— Task goal —
From the listing below, copy each line where "includegraphics" occurs.

— Supplied records —
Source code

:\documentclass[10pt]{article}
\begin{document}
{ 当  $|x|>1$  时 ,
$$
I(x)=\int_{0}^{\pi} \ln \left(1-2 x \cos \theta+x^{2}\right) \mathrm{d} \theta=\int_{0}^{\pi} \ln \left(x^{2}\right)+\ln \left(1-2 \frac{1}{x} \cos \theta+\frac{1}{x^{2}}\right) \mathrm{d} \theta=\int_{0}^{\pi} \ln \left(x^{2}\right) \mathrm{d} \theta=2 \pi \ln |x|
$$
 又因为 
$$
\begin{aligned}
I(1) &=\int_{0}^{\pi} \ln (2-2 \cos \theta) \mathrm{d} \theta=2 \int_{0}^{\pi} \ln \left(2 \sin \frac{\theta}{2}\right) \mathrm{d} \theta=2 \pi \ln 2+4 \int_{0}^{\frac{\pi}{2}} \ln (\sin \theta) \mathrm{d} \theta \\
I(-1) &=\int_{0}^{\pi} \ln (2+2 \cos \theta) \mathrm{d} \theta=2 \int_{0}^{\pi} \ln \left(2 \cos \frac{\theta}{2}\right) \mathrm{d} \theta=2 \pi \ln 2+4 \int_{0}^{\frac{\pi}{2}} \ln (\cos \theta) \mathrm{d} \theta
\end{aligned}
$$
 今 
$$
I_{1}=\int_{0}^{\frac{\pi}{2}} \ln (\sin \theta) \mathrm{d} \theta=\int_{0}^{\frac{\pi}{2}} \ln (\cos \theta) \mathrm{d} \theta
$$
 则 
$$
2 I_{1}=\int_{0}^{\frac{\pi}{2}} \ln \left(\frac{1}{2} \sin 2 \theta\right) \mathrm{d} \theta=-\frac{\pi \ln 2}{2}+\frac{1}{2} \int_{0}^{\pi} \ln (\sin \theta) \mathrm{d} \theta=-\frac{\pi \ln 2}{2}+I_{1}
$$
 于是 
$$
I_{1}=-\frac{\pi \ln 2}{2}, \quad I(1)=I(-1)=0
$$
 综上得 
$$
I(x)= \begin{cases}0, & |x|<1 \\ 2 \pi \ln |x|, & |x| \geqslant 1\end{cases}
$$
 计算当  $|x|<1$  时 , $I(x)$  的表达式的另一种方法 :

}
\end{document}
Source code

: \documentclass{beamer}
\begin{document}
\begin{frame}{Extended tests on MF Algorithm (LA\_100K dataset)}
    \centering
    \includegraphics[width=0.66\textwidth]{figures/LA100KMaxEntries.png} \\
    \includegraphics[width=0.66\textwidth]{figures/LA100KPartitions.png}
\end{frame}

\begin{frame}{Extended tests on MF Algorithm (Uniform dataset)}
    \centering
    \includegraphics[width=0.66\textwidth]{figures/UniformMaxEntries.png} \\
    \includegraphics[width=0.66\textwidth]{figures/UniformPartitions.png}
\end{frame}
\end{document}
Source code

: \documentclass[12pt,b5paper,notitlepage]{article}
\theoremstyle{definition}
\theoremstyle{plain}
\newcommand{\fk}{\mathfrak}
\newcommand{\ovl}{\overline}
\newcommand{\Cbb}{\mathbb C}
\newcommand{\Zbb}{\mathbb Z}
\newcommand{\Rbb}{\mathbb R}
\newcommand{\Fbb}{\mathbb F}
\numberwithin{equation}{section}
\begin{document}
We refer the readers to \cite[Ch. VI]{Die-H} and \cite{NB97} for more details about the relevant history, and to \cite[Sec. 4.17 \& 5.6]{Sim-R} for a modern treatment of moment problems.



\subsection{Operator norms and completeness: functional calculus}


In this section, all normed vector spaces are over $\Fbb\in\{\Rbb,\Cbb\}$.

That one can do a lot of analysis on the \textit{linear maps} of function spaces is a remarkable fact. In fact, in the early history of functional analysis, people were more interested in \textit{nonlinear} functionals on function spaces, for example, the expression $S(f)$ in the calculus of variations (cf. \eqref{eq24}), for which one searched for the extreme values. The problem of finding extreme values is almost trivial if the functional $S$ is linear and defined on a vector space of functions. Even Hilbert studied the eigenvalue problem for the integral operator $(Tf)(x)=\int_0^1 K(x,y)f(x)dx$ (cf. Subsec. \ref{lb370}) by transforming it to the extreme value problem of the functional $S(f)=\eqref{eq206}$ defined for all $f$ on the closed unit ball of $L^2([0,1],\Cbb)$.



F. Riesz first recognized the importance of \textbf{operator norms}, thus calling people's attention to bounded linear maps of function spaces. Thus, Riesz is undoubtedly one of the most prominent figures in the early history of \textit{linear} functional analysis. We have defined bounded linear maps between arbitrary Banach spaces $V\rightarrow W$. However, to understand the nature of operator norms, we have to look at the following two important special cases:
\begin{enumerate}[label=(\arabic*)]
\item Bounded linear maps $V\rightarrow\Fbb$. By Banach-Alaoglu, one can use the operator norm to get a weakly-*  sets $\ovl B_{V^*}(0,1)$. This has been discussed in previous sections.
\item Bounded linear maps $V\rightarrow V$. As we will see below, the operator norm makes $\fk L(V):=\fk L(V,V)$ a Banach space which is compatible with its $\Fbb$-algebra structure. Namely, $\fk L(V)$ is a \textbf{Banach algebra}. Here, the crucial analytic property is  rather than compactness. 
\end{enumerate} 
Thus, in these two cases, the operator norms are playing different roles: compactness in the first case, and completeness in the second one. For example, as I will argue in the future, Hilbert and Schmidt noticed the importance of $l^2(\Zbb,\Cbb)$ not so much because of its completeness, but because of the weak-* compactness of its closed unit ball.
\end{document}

— Your solution —
    \includegraphics[width=0.66\textwidth]{figures/LA100KMaxEntries.png} \\
    \includegraphics[width=0.66\textwidth]{figures/LA100KPartitions.png}
    \includegraphics[width=0.66\textwidth]{figures/UniformMaxEntries.png} \\
    \includegraphics[width=0.66\textwidth]{figures/UniformPartitions.png}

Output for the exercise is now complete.